*WHAT THE TASK REQUIRES:* In the records that follow, the lines from the one containing "MongoDB Supports Sharding" to the one containing "### 2.6 Rapid Prototyping", inclusive, are to be given again exactly.

*PROVIDED ENTRIES:*
#####
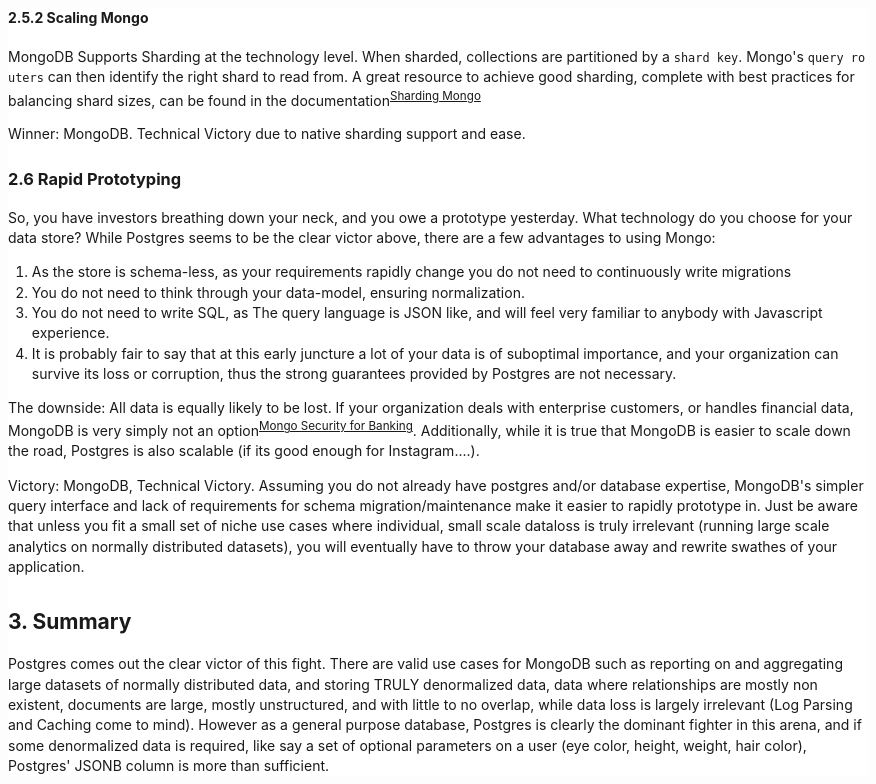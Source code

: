 #### 2.5.2 Scaling Mongo 

MongoDB Supports Sharding at the technology level. When sharded, collections are partitioned by a `shard key`. Mongo's `query routers` can then identify the right shard to read from. A great resource to achieve good sharding, complete with best practices for balancing shard sizes, can be found in the documentation<sup>[Sharding Mongo](http://docs.mongodb.org/master/MongoDB-sharding-guide.pdf)</sup>

Winner: MongoDB. Technical Victory due to native sharding support and ease.

### 2.6 Rapid Prototyping 

So, you have investors breathing down your neck, and you owe a prototype yesterday. What technology do you choose for your data store? While Postgres seems to be the clear victor above, there are a few advantages to using Mongo:

1. As the store is schema-less, as your requirements rapidly change you do not need to continuously write migrations 
1. You do not need to think through your data-model, ensuring normalization. 
1. You do not need to write SQL, as The query language is JSON like, and will feel very familiar to anybody with Javascript experience. 
1. It is probably fair to say that at this early juncture a lot of your data is of suboptimal importance, and your organization can survive its loss or corruption, thus the strong guarantees provided by Postgres are not necessary.

The downside: All data is equally likely to be lost. If your organization deals with enterprise customers, or handles financial data, MongoDB is very simply not an option<sup>[Mongo Security for Banking](http://hackingdistributed.com/2014/04/06/another-one-bites-the-dust-flexcoin/)</sup>. Additionally, while it is true that MongoDB is easier to scale down the road, Postgres is also scalable (if its good enough for Instagram....). 

Victory: MongoDB, Technical Victory. Assuming you do not already have postgres and/or database expertise, MongoDB's simpler query interface and lack of requirements for schema migration/maintenance make it easier to rapidly prototype in. Just be aware that unless you fit a small set of niche use cases where individual, small scale dataloss is truly irrelevant (running large scale analytics on normally distributed datasets), you will eventually have to throw your database away and rewrite swathes of your application. 

## 3. Summary 
Postgres comes out the clear victor of this fight. There are valid use cases for MongoDB such as reporting on and aggregating large datasets of normally distributed data, and storing TRULY denormalized data, data where relationships are mostly non existent, documents are large, mostly unstructured, and with little to no overlap, while data loss is largely irrelevant (Log Parsing and Caching come to mind). However as a general purpose database, Postgres is clearly the dominant fighter in this arena, and if some denormalized data is required, like say a set of optional parameters on a user (eye color, height, weight, hair color), Postgres' JSONB column is more than sufficient.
#####
*REPLY TO THE TASK:*
MongoDB Supports Sharding at the technology level. When sharded, collections are partitioned by a `shard key`. Mongo's `query routers` can then identify the right shard to read from. A great resource to achieve good sharding, complete with best practices for balancing shard sizes, can be found in the documentation<sup>[Sharding Mongo](http://docs.mongodb.org/master/MongoDB-sharding-guide.pdf)</sup>

Winner: MongoDB. Technical Victory due to native sharding support and ease.

### 2.6 Rapid Prototyping 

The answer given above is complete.